##### Provided data

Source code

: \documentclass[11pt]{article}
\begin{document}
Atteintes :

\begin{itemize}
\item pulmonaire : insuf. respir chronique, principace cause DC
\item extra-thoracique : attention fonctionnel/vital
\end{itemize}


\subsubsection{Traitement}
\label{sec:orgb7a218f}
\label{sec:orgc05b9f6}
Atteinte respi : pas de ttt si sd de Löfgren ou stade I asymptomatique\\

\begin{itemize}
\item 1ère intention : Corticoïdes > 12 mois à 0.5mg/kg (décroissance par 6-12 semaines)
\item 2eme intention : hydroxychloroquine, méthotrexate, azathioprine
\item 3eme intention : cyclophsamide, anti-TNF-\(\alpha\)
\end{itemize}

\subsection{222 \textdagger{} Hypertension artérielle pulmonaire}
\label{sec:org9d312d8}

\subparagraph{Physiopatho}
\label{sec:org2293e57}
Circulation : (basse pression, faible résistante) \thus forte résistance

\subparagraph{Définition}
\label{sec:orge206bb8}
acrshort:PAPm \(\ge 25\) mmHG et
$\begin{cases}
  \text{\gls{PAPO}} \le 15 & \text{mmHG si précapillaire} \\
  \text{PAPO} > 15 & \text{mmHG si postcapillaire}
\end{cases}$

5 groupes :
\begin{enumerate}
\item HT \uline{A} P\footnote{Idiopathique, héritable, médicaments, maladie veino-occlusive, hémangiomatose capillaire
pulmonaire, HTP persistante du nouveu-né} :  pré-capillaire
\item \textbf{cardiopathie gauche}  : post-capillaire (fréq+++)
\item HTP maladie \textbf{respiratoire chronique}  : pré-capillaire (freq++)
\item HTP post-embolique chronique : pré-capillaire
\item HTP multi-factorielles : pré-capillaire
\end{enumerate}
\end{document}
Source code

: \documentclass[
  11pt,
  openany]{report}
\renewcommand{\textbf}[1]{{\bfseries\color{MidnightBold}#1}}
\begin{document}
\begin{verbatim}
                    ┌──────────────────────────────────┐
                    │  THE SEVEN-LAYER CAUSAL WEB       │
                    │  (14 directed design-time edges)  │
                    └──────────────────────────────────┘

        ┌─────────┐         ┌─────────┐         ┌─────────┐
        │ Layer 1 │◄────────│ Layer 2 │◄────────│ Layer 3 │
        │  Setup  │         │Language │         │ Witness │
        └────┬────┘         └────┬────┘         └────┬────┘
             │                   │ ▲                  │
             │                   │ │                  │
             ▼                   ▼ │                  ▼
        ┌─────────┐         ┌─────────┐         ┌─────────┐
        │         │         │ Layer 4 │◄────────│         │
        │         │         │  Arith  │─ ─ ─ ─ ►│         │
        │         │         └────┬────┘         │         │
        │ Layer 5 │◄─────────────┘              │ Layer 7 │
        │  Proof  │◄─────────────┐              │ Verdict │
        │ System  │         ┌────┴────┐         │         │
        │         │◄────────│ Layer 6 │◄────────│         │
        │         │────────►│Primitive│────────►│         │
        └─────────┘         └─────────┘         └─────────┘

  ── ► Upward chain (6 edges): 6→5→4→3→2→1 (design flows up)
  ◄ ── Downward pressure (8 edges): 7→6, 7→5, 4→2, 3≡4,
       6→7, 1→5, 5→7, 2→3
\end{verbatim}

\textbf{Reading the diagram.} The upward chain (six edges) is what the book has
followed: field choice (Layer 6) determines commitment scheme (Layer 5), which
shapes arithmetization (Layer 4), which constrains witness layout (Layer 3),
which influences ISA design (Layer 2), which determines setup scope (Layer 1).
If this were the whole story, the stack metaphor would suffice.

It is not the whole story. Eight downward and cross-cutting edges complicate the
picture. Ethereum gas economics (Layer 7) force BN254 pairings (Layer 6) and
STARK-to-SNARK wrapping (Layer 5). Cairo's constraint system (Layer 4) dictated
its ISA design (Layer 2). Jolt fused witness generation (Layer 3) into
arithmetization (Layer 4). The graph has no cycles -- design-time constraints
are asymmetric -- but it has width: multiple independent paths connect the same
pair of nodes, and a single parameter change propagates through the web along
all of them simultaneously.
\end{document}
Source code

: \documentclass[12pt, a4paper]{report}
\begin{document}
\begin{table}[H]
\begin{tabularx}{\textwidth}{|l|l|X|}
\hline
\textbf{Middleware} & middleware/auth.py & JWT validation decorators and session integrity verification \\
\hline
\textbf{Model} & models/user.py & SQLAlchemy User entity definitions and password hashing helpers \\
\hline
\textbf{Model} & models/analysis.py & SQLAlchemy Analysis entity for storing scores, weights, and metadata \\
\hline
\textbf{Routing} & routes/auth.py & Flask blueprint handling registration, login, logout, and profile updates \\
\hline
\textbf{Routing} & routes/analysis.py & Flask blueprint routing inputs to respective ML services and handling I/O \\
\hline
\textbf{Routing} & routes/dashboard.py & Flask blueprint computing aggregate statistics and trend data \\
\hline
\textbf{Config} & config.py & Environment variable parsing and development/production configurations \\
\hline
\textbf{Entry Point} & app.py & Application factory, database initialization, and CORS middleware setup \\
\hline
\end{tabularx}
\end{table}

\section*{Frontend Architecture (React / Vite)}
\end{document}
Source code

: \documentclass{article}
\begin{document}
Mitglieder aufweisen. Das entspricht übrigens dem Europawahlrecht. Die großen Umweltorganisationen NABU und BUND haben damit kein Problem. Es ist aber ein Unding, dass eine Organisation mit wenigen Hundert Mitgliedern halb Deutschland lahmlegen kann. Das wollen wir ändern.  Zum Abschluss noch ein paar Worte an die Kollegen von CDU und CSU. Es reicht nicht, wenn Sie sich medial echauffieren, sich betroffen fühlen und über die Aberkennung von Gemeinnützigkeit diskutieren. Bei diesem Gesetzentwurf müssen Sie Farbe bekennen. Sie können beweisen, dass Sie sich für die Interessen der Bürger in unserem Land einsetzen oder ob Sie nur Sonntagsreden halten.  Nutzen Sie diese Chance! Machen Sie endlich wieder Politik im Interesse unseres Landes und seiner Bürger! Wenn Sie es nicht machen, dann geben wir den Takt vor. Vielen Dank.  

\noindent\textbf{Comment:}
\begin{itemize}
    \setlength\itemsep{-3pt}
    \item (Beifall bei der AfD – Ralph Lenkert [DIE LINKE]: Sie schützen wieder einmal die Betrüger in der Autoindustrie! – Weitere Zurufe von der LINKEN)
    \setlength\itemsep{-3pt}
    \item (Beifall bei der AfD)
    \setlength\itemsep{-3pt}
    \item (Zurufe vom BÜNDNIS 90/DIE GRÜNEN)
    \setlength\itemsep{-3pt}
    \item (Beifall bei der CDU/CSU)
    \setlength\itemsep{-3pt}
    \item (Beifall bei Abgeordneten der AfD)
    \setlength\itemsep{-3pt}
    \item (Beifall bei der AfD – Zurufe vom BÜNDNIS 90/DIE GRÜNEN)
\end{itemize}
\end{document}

##########

What you need to do: Copy each line of the data that includes the word "chronique".

Written solution:
\item pulmonaire : insuf. respir chronique, principace cause DC
\item HTP maladie \textbf{respiratoire chronique}  : pré-capillaire (freq++)
\item HTP post-embolique chronique : pré-capillaire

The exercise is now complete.